**Exercise details**. Using the entries that follow, write out the line containing "- Lock-free programming patterns", the line containing "specified in CLAUDE.md", and every line between them, exactly and nothing else.

**Data for this exercise**.
*** Block opens ***

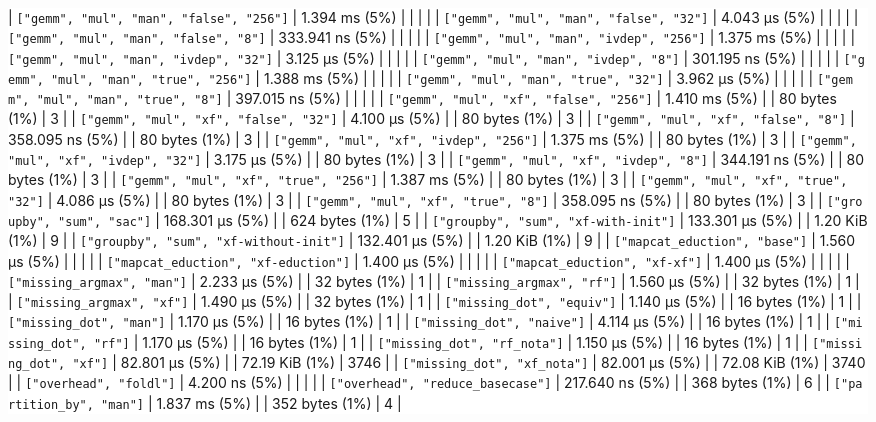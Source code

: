 | `["gemm", "mul", "man", "false", "256"]`                       |   1.394 ms (5%) |         |                 |             |
| `["gemm", "mul", "man", "false", "32"]`                        |   4.043 μs (5%) |         |                 |             |
| `["gemm", "mul", "man", "false", "8"]`                         | 333.941 ns (5%) |         |                 |             |
| `["gemm", "mul", "man", "ivdep", "256"]`                       |   1.375 ms (5%) |         |                 |             |
| `["gemm", "mul", "man", "ivdep", "32"]`                        |   3.125 μs (5%) |         |                 |             |
| `["gemm", "mul", "man", "ivdep", "8"]`                         | 301.195 ns (5%) |         |                 |             |
| `["gemm", "mul", "man", "true", "256"]`                        |   1.388 ms (5%) |         |                 |             |
| `["gemm", "mul", "man", "true", "32"]`                         |   3.962 μs (5%) |         |                 |             |
| `["gemm", "mul", "man", "true", "8"]`                          | 397.015 ns (5%) |         |                 |             |
| `["gemm", "mul", "xf", "false", "256"]`                        |   1.410 ms (5%) |         |   80 bytes (1%) |           3 |
| `["gemm", "mul", "xf", "false", "32"]`                         |   4.100 μs (5%) |         |   80 bytes (1%) |           3 |
| `["gemm", "mul", "xf", "false", "8"]`                          | 358.095 ns (5%) |         |   80 bytes (1%) |           3 |
| `["gemm", "mul", "xf", "ivdep", "256"]`                        |   1.375 ms (5%) |         |   80 bytes (1%) |           3 |
| `["gemm", "mul", "xf", "ivdep", "32"]`                         |   3.175 μs (5%) |         |   80 bytes (1%) |           3 |
| `["gemm", "mul", "xf", "ivdep", "8"]`                          | 344.191 ns (5%) |         |   80 bytes (1%) |           3 |
| `["gemm", "mul", "xf", "true", "256"]`                         |   1.387 ms (5%) |         |   80 bytes (1%) |           3 |
| `["gemm", "mul", "xf", "true", "32"]`                          |   4.086 μs (5%) |         |   80 bytes (1%) |           3 |
| `["gemm", "mul", "xf", "true", "8"]`                           | 358.095 ns (5%) |         |   80 bytes (1%) |           3 |
| `["groupby", "sum", "sac"]`                                    | 168.301 μs (5%) |         |  624 bytes (1%) |           5 |
| `["groupby", "sum", "xf-with-init"]`                           | 133.301 μs (5%) |         |   1.20 KiB (1%) |           9 |
| `["groupby", "sum", "xf-without-init"]`                        | 132.401 μs (5%) |         |   1.20 KiB (1%) |           9 |
| `["mapcat_eduction", "base"]`                                  |   1.560 μs (5%) |         |                 |             |
| `["mapcat_eduction", "xf-eduction"]`                           |   1.400 μs (5%) |         |                 |             |
| `["mapcat_eduction", "xf-xf"]`                                 |   1.400 μs (5%) |         |                 |             |
| `["missing_argmax", "man"]`                                    |   2.233 μs (5%) |         |   32 bytes (1%) |           1 |
| `["missing_argmax", "rf"]`                                     |   1.560 μs (5%) |         |   32 bytes (1%) |           1 |
| `["missing_argmax", "xf"]`                                     |   1.490 μs (5%) |         |   32 bytes (1%) |           1 |
| `["missing_dot", "equiv"]`                                     |   1.140 μs (5%) |         |   16 bytes (1%) |           1 |
| `["missing_dot", "man"]`                                       |   1.170 μs (5%) |         |   16 bytes (1%) |           1 |
| `["missing_dot", "naive"]`                                     |   4.114 μs (5%) |         |   16 bytes (1%) |           1 |
| `["missing_dot", "rf"]`                                        |   1.170 μs (5%) |         |   16 bytes (1%) |           1 |
| `["missing_dot", "rf_nota"]`                                   |   1.150 μs (5%) |         |   16 bytes (1%) |           1 |
| `["missing_dot", "xf"]`                                        |  82.801 μs (5%) |         |  72.19 KiB (1%) |        3746 |
| `["missing_dot", "xf_nota"]`                                   |  82.001 μs (5%) |         |  72.08 KiB (1%) |        3740 |
| `["overhead", "foldl"]`                                        |   4.200 ns (5%) |         |                 |             |
| `["overhead", "reduce_basecase"]`                              | 217.640 ns (5%) |         |  368 bytes (1%) |           6 |
| `["partition_by", "man"]`                                      |   1.837 ms (5%) |         |  352 bytes (1%) |           4 |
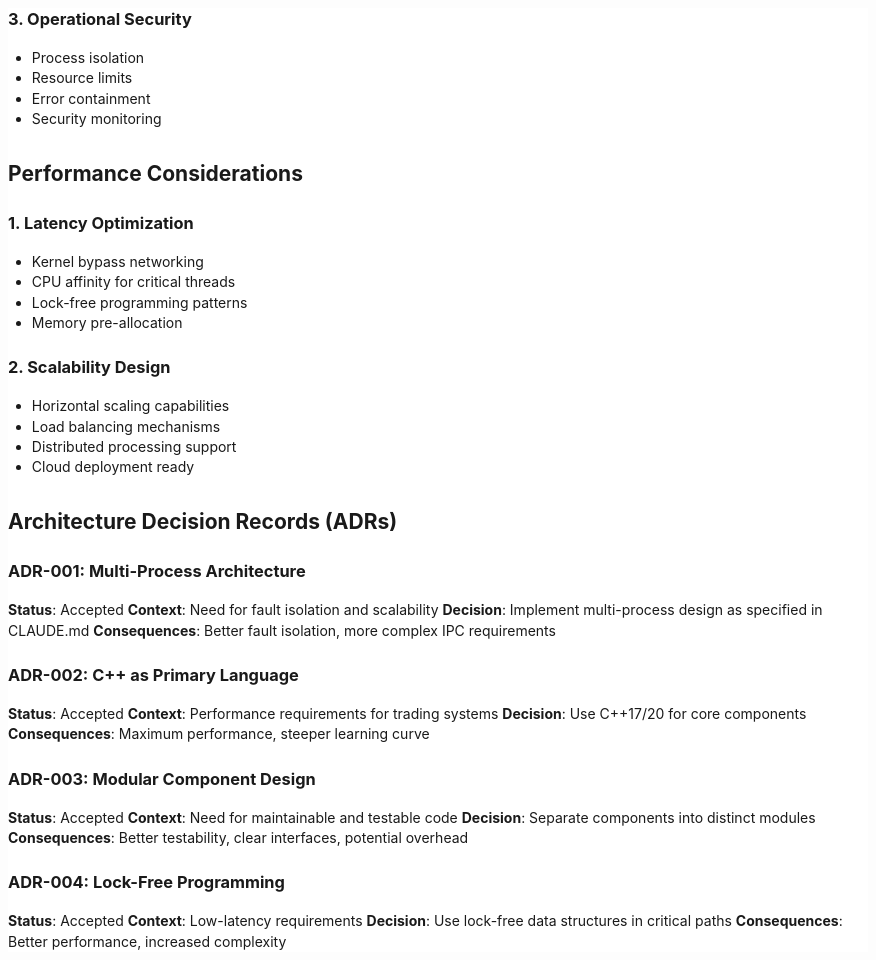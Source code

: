 ### 3. Operational Security
- Process isolation
- Resource limits
- Error containment
- Security monitoring

## Performance Considerations

### 1. Latency Optimization
- Kernel bypass networking
- CPU affinity for critical threads
- Lock-free programming patterns
- Memory pre-allocation

### 2. Scalability Design
- Horizontal scaling capabilities
- Load balancing mechanisms
- Distributed processing support
- Cloud deployment ready

## Architecture Decision Records (ADRs)

### ADR-001: Multi-Process Architecture
**Status**: Accepted
**Context**: Need for fault isolation and scalability
**Decision**: Implement multi-process design as specified in CLAUDE.md
**Consequences**: Better fault isolation, more complex IPC requirements

### ADR-002: C++ as Primary Language
**Status**: Accepted
**Context**: Performance requirements for trading systems
**Decision**: Use C++17/20 for core components
**Consequences**: Maximum performance, steeper learning curve

### ADR-003: Modular Component Design
**Status**: Accepted
**Context**: Need for maintainable and testable code
**Decision**: Separate components into distinct modules
**Consequences**: Better testability, clear interfaces, potential overhead

### ADR-004: Lock-Free Programming
**Status**: Accepted
**Context**: Low-latency requirements
**Decision**: Use lock-free data structures in critical paths
**Consequences**: Better performance, increased complexity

*** Block closes ***

**Response box**.
- Lock-free programming patterns
- Memory pre-allocation

### 2. Scalability Design
- Horizontal scaling capabilities
- Load balancing mechanisms
- Distributed processing support
- Cloud deployment ready

## Architecture Decision Records (ADRs)

### ADR-001: Multi-Process Architecture
**Status**: Accepted
**Context**: Need for fault isolation and scalability
**Decision**: Implement multi-process design as specified in CLAUDE.md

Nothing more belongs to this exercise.